- **WORK TO COMPLETE**
Your job is to copy all the entries precisely as they stand.

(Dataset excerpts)
* * *

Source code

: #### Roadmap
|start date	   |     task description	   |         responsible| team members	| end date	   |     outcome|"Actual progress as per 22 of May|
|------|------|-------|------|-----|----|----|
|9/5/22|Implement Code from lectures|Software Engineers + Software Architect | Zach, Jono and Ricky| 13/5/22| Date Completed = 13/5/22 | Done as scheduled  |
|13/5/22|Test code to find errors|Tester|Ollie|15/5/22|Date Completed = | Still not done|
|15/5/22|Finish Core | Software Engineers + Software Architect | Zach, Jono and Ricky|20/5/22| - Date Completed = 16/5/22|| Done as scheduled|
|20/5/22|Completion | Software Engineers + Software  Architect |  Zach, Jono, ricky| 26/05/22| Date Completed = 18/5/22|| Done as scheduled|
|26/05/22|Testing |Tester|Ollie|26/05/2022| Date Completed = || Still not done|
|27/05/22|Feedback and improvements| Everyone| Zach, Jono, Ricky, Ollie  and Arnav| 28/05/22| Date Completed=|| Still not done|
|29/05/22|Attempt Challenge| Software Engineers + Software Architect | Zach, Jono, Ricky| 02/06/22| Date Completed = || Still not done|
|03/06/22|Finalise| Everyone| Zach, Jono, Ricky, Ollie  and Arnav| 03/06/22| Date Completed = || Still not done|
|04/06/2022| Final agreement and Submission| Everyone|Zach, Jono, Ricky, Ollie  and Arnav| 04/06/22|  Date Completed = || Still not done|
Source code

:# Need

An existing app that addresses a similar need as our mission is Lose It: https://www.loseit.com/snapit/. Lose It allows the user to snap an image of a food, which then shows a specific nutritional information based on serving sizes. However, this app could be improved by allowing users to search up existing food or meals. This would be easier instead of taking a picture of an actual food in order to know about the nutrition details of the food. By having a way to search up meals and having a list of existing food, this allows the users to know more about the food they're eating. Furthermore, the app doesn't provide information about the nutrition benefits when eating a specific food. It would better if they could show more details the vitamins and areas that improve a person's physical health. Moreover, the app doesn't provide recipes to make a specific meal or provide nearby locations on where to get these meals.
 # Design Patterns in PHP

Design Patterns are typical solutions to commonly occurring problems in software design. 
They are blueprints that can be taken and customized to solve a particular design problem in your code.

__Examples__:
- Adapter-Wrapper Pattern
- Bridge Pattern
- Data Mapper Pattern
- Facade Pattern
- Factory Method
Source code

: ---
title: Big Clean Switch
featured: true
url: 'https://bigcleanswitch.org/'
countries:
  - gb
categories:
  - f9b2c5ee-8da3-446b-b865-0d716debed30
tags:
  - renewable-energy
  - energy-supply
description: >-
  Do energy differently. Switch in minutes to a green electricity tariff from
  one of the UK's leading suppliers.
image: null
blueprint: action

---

* * *

- **REPLY TO THE TASK**
Source code

: #### Roadmap
|start date	   |     task description	   |         responsible| team members	| end date	   |     outcome|"Actual progress as per 22 of May|
|------|------|-------|------|-----|----|----|
|9/5/22|Implement Code from lectures|Software Engineers + Software Architect | Zach, Jono and Ricky| 13/5/22| Date Completed = 13/5/22 | Done as scheduled  |
|13/5/22|Test code to find errors|Tester|Ollie|15/5/22|Date Completed = | Still not done|
|15/5/22|Finish Core | Software Engineers + Software Architect | Zach, Jono and Ricky|20/5/22| - Date Completed = 16/5/22|| Done as scheduled|
|20/5/22|Completion | Software Engineers + Software  Architect |  Zach, Jono, ricky| 26/05/22| Date Completed = 18/5/22|| Done as scheduled|
|26/05/22|Testing |Tester|Ollie|26/05/2022| Date Completed = || Still not done|
|27/05/22|Feedback and improvements| Everyone| Zach, Jono, Ricky, Ollie  and Arnav| 28/05/22| Date Completed=|| Still not done|
|29/05/22|Attempt Challenge| Software Engineers + Software Architect | Zach, Jono, Ricky| 02/06/22| Date Completed = || Still not done|
|03/06/22|Finalise| Everyone| Zach, Jono, Ricky, Ollie  and Arnav| 03/06/22| Date Completed = || Still not done|
|04/06/2022| Final agreement and Submission| Everyone|Zach, Jono, Ricky, Ollie  and Arnav| 04/06/22|  Date Completed = || Still not done|
Source code

:# Need

An existing app that addresses a similar need as our mission is Lose It: https://www.loseit.com/snapit/. Lose It allows the user to snap an image of a food, which then shows a specific nutritional information based on serving sizes. However, this app could be improved by allowing users to search up existing food or meals. This would be easier instead of taking a picture of an actual food in order to know about the nutrition details of the food. By having a way to search up meals and having a list of existing food, this allows the users to know more about the food they're eating. Furthermore, the app doesn't provide information about the nutrition benefits when eating a specific food. It would better if they could show more details the vitamins and areas that improve a person's physical health. Moreover, the app doesn't provide recipes to make a specific meal or provide nearby locations on where to get these meals.
 # Design Patterns in PHP

Design Patterns are typical solutions to commonly occurring problems in software design. 
They are blueprints that can be taken and customized to solve a particular design problem in your code.

__Examples__:
- Adapter-Wrapper Pattern
- Bridge Pattern
- Data Mapper Pattern
- Facade Pattern
- Factory Method
Source code

: ---
title: Big Clean Switch
featured: true
url: 'https://bigcleanswitch.org/'
countries:
  - gb
categories:
  - f9b2c5ee-8da3-446b-b865-0d716debed30
tags:
  - renewable-energy
  - energy-supply
description: >-
  Do energy differently. Switch in minutes to a green electricity tariff from
  one of the UK's leading suppliers.
image: null
blueprint: action

---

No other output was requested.